Top of INFORMATION SHOWN

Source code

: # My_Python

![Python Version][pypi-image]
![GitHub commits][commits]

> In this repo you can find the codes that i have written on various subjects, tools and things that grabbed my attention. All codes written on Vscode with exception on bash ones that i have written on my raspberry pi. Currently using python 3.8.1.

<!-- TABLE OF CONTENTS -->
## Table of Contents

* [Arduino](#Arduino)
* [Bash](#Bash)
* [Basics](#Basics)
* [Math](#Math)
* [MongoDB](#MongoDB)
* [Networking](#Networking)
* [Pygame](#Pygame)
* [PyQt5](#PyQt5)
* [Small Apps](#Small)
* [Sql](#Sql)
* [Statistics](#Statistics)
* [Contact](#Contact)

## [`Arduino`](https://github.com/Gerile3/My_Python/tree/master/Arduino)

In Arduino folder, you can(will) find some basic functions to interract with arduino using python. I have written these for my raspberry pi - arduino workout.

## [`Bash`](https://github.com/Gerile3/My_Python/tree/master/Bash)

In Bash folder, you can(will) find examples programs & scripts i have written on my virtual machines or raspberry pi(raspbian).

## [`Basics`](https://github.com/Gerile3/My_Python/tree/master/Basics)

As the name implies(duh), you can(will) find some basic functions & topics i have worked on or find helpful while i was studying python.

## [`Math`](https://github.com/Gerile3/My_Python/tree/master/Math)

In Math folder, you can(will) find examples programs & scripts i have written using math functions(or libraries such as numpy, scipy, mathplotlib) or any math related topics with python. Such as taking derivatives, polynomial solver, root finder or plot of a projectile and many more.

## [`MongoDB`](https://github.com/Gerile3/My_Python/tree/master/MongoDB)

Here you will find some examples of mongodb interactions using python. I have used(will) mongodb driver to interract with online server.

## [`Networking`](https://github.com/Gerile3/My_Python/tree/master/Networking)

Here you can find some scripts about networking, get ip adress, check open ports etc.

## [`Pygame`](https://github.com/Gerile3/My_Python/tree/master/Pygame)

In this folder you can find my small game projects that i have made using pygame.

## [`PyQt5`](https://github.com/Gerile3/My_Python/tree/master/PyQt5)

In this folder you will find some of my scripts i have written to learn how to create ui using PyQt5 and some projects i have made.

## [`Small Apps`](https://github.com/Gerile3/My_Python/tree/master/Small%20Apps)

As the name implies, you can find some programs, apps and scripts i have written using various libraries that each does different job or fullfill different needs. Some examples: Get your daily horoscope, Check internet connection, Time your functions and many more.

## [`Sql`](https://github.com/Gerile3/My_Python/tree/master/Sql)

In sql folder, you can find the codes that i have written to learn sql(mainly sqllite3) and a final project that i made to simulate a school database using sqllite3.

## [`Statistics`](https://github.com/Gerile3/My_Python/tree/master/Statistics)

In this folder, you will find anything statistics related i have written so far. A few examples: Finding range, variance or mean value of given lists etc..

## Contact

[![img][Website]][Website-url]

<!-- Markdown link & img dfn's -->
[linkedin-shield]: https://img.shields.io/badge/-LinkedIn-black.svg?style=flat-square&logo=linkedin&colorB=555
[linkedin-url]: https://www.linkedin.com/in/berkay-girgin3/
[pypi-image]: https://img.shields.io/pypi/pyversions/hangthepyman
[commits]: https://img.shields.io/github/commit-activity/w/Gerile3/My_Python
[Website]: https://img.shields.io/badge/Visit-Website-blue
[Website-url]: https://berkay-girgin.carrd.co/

Bottom of INFORMATION SHOWN

▸ **WHAT YOU NEED TO DO**: Only lines with the word "Basics" are wanted, so copy each one from the records.

▸ **TASK SOLUTION**:
* [Basics](#Basics)
## [`Basics`](https://github.com/Gerile3/My_Python/tree/master/Basics)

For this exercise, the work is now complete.